In the material below, the lines containing the word "Priority" are required; copy each of them.
***** Recorded information
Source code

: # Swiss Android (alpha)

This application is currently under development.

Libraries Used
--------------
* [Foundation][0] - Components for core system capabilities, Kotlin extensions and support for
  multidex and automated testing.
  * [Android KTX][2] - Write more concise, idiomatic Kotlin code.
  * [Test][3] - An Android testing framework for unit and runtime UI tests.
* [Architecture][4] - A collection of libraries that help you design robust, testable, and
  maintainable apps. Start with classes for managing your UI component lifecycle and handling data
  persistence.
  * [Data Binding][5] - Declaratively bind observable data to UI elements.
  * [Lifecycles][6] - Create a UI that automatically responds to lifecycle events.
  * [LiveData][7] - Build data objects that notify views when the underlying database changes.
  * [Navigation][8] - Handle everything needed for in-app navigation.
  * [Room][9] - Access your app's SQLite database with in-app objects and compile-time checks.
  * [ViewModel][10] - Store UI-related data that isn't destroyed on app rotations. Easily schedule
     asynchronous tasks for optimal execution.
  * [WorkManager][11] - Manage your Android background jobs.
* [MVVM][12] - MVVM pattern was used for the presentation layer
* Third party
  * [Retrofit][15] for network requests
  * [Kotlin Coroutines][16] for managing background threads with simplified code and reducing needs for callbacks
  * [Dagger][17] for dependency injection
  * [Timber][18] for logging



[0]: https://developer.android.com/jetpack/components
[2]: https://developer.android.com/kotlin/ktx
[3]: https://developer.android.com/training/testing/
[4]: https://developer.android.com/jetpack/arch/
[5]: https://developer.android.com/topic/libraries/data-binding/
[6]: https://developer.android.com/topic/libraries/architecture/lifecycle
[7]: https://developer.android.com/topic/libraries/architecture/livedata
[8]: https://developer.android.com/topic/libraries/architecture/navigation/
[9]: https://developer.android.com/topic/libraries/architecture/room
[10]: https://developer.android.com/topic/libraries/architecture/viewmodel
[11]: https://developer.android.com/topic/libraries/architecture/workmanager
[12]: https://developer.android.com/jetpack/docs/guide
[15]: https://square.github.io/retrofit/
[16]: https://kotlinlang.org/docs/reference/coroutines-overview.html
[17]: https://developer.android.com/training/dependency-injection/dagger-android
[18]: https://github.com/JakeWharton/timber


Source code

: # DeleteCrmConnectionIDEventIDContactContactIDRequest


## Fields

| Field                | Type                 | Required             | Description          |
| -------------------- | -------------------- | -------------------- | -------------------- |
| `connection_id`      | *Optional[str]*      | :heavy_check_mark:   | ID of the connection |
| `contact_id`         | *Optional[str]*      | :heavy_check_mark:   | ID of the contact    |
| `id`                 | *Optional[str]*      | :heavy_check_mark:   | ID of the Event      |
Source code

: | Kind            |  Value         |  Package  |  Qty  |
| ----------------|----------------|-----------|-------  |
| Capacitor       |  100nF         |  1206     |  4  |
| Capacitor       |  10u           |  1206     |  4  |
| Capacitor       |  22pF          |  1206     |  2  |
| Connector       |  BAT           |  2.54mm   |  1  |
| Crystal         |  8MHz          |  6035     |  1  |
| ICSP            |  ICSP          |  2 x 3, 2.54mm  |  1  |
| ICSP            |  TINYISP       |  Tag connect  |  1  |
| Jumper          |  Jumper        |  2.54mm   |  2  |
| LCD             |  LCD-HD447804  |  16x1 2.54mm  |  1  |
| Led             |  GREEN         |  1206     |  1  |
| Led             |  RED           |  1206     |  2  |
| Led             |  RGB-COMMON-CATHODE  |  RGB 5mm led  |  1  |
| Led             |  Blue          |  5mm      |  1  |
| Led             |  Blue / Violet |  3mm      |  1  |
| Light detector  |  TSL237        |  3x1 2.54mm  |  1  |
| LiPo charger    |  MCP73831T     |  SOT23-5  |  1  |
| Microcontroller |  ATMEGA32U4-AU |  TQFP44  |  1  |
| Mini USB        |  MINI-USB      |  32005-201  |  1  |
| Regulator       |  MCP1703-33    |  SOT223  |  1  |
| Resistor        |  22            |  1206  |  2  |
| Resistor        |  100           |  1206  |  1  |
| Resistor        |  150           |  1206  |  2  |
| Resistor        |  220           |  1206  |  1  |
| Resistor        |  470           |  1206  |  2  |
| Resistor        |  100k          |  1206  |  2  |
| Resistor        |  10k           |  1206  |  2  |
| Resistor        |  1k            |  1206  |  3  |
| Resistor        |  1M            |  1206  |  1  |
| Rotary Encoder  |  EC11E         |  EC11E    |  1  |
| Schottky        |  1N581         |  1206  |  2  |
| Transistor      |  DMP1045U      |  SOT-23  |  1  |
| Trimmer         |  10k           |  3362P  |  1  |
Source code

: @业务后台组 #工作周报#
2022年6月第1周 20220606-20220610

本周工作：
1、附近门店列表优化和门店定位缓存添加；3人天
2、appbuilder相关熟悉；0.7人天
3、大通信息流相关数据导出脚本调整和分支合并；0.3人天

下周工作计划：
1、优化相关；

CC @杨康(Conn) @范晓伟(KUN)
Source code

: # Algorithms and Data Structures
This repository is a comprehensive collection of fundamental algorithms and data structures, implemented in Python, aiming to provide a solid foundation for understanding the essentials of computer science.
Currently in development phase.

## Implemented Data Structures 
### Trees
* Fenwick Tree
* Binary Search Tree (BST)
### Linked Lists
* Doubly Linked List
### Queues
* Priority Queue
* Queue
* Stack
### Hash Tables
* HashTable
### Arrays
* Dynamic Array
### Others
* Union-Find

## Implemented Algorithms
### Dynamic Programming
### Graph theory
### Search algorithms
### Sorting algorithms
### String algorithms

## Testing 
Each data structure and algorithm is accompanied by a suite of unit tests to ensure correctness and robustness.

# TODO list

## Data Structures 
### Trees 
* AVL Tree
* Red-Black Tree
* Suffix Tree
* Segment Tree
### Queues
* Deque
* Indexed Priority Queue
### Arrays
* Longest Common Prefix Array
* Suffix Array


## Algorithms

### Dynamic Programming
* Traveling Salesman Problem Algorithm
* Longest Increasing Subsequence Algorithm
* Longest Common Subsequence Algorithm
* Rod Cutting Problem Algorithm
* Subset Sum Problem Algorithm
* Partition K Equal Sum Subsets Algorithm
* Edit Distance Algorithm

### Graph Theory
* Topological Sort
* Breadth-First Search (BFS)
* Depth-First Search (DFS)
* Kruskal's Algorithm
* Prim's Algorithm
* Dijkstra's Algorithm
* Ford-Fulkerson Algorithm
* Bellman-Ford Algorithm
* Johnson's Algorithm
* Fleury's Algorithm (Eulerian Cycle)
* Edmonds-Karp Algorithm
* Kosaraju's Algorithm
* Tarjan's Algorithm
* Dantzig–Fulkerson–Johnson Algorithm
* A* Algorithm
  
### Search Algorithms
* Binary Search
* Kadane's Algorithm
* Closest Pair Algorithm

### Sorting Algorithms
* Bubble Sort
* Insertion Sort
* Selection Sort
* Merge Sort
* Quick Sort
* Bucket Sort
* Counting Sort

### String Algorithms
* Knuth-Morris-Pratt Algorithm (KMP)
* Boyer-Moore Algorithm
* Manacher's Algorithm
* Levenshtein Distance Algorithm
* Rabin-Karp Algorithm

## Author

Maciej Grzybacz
**********
▸ **Solved exercise**:
* Priority Queue
* Indexed Priority Queue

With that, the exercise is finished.